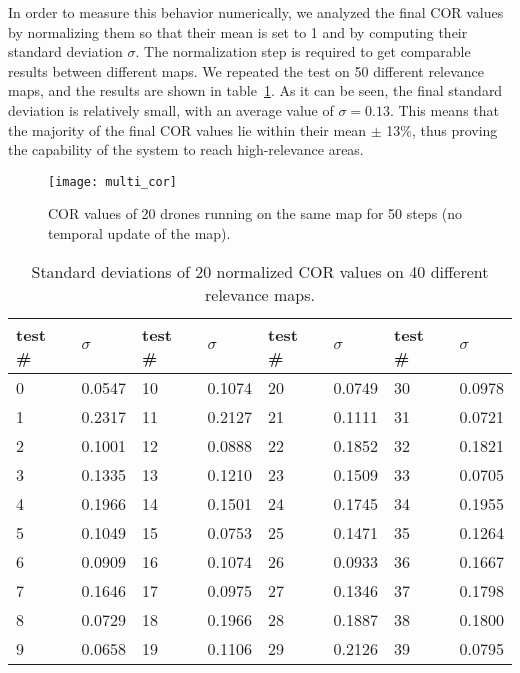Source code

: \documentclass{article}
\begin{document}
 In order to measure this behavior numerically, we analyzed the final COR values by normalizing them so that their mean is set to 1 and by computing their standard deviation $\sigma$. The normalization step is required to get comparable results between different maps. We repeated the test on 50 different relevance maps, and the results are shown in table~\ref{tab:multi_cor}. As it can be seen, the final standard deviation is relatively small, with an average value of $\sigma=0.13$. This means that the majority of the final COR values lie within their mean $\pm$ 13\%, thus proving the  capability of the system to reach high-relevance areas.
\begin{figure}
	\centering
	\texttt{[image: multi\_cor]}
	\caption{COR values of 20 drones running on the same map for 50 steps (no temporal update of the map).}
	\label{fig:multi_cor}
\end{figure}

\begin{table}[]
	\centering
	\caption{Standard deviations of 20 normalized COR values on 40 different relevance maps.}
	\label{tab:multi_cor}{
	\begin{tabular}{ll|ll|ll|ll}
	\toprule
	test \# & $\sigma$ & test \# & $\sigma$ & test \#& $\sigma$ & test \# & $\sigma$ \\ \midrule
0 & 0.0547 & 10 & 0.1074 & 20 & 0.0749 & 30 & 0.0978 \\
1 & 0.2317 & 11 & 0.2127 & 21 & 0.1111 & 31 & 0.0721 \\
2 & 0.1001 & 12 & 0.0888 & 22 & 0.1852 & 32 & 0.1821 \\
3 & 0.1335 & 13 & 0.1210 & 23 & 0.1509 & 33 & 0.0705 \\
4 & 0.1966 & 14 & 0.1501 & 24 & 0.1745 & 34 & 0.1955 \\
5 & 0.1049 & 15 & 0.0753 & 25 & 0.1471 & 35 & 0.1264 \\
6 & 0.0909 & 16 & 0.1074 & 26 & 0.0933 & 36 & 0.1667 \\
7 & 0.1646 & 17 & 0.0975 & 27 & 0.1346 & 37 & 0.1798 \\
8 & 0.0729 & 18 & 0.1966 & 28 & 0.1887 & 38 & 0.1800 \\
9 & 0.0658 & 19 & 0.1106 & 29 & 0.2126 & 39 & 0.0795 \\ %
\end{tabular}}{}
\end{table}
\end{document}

◇ ◇ ◇ ◇ ◇

## [Work instruction]
Your task is to write out, exactly, the line that contains "6 & 0.0909 &" and each line after it to the end of the data, with no other lines.

## [Answer to this problem]
6 & 0.0909 & 16 & 0.1074 & 26 & 0.0933 & 36 & 0.1667 \\
7 & 0.1646 & 17 & 0.0975 & 27 & 0.1346 & 37 & 0.1798 \\
8 & 0.0729 & 18 & 0.1966 & 28 & 0.1887 & 38 & 0.1800 \\
9 & 0.0658 & 19 & 0.1106 & 29 & 0.2126 & 39 & 0.0795 \\ %
\end{tabular}}{}
\end{table}
\end{document}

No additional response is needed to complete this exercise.